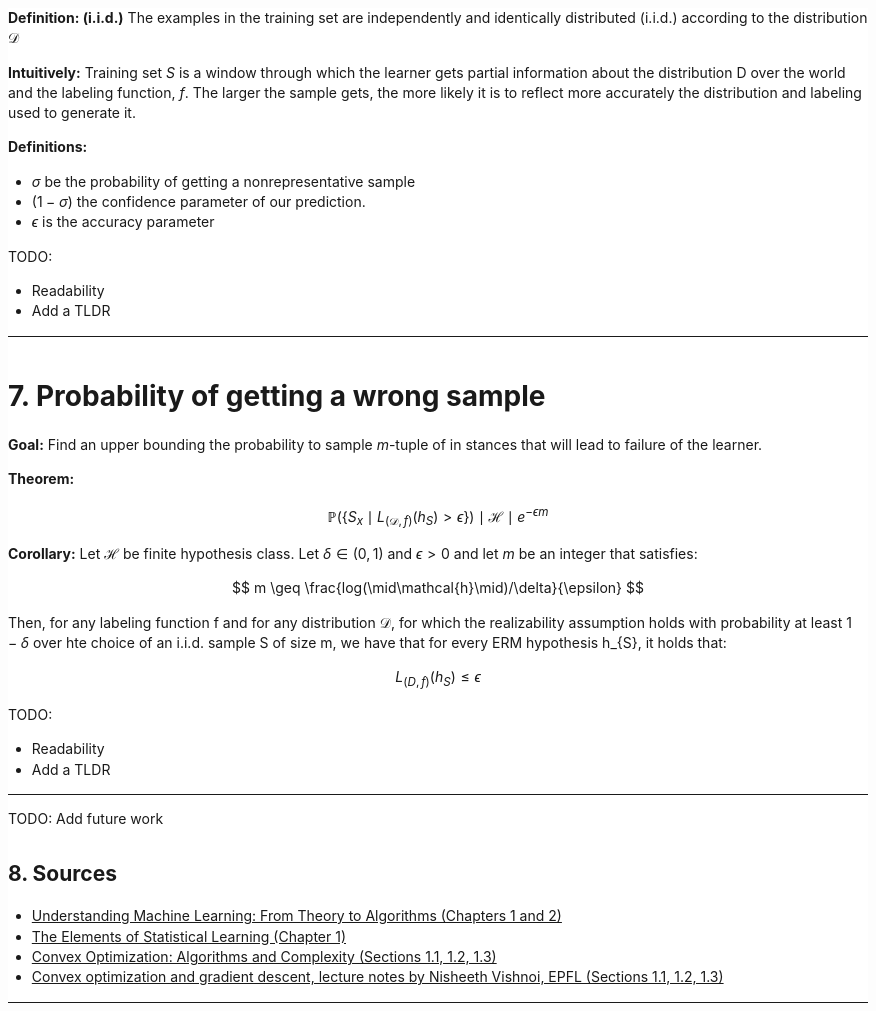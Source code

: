 <b>Definition: (i.i.d.)</b> The examples in the training set are independently and identically distributed (i.i.d.) according to the distribution $\mathcal{D}$

<b>Intuitively:</b> Training set $S$ is a window through which the learner gets partial information about the distribution D over the world and the labeling function, $f$. The larger the sample gets, the more likely it is to reflect more accurately the distribution and labeling used to generate it.

<b>Definitions:</b>
- $\sigma$ be the probability of getting a nonrepresentative sample
- $(1 - \sigma)$ the confidence parameter of our prediction.
- $\epsilon$ is the accuracy parameter

TODO:
- Readability
- Add a TLDR

---

# 7. Probability of getting a wrong sample <a name="wrong_sample"></a>

<b>Goal:</b> Find an upper bounding the probability to sample $m$-tuple of in stances that will lead to failure of the learner.

<b>Theorem:</b>

$$
\mathbb{P}(\{ S_{x} \mid L_{(\mathcal{D}, f)}(h_{S}) > \epsilon \}) \mid \mathcal{H}\mid e^{-\epsilon m}
$$

<b>Corollary:</b> Let $\mathcal{H}$ be finite hypothesis class. Let $\delta \in (0, 1)$ and $\epsilon > 0$ and let $m$ be an integer that satisfies:

$$
m \geq \frac{log(\mid\mathcal{h}\mid)/\delta}{\epsilon}
$$

Then, for any labeling function f and for any distribution $\mathcal{D}$, for which the realizability assumption holds with probability at least $1-\delta$ over hte choice of an i.i.d. sample S of size m, we have that for every ERM hypothesis h_{S}, it holds that:

$$
L_{(D, f)}(h_{S}) \leq \epsilon
$$

TODO:
- Readability
- Add a TLDR

---

TODO: Add future work

## 8. Sources
- [Understanding Machine Learning: From Theory to Algorithms (Chapters 1 and 2)](http://www.cs.huji.ac.il/~shais/UnderstandingMachineLearning/understanding-machine-learning-theory-algorithms.pdf)
- [The Elements of Statistical Learning (Chapter 1)](https://web.stanford.edu/~hastie/ElemStatLearn)
- [Convex Optimization: Algorithms and Complexity (Sections 1.1, 1.2, 1.3)](http://sbubeck.com/Bubeck15.pdf)
- [Convex optimization and gradient descent, lecture notes by Nisheeth Vishnoi, EPFL (Sections 1.1, 1.2, 1.3)](http://theory.epfl.ch/vishnoi/Nisheeth-VishnoiFall2014-ConvexOptimization.pdf)

------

------------

Once the images are dropped, set down the remaining material word for word.

Source code

: <b>Definition: (i.i.d.)</b> The examples in the training set are independently and identically distributed (i.i.d.) according to the distribution $\mathcal{D}$

<b>Intuitively:</b> Training set $S$ is a window through which the learner gets partial information about the distribution D over the world and the labeling function, $f$. The larger the sample gets, the more likely it is to reflect more accurately the distribution and labeling used to generate it.

<b>Definitions:</b>
- $\sigma$ be the probability of getting a nonrepresentative sample
- $(1 - \sigma)$ the confidence parameter of our prediction.
- $\epsilon$ is the accuracy parameter

TODO:
- Readability
- Add a TLDR

---

# 7. Probability of getting a wrong sample <a name="wrong_sample"></a>

<b>Goal:</b> Find an upper bounding the probability to sample $m$-tuple of in stances that will lead to failure of the learner.

<b>Theorem:</b>

$$
\mathbb{P}(\{ S_{x} \mid L_{(\mathcal{D}, f)}(h_{S}) > \epsilon \}) \mid \mathcal{H}\mid e^{-\epsilon m}
$$

<b>Corollary:</b> Let $\mathcal{H}$ be finite hypothesis class. Let $\delta \in (0, 1)$ and $\epsilon > 0$ and let $m$ be an integer that satisfies:

$$
m \geq \frac{log(\mid\mathcal{h}\mid)/\delta}{\epsilon}
$$

Then, for any labeling function f and for any distribution $\mathcal{D}$, for which the realizability assumption holds with probability at least $1-\delta$ over hte choice of an i.i.d. sample S of size m, we have that for every ERM hypothesis h_{S}, it holds that:

$$
L_{(D, f)}(h_{S}) \leq \epsilon
$$

TODO:
- Readability
- Add a TLDR

---

TODO: Add future work

## 8. Sources
- [Understanding Machine Learning: From Theory to Algorithms (Chapters 1 and 2)](http://www.cs.huji.ac.il/~shais/UnderstandingMachineLearning/understanding-machine-learning-theory-algorithms.pdf)
- [The Elements of Statistical Learning (Chapter 1)](https://web.stanford.edu/~hastie/ElemStatLearn)
- [Convex Optimization: Algorithms and Complexity (Sections 1.1, 1.2, 1.3)](http://sbubeck.com/Bubeck15.pdf)
- [Convex optimization and gradient descent, lecture notes by Nisheeth Vishnoi, EPFL (Sections 1.1, 1.2, 1.3)](http://theory.epfl.ch/vishnoi/Nisheeth-VishnoiFall2014-ConvexOptimization.pdf)

------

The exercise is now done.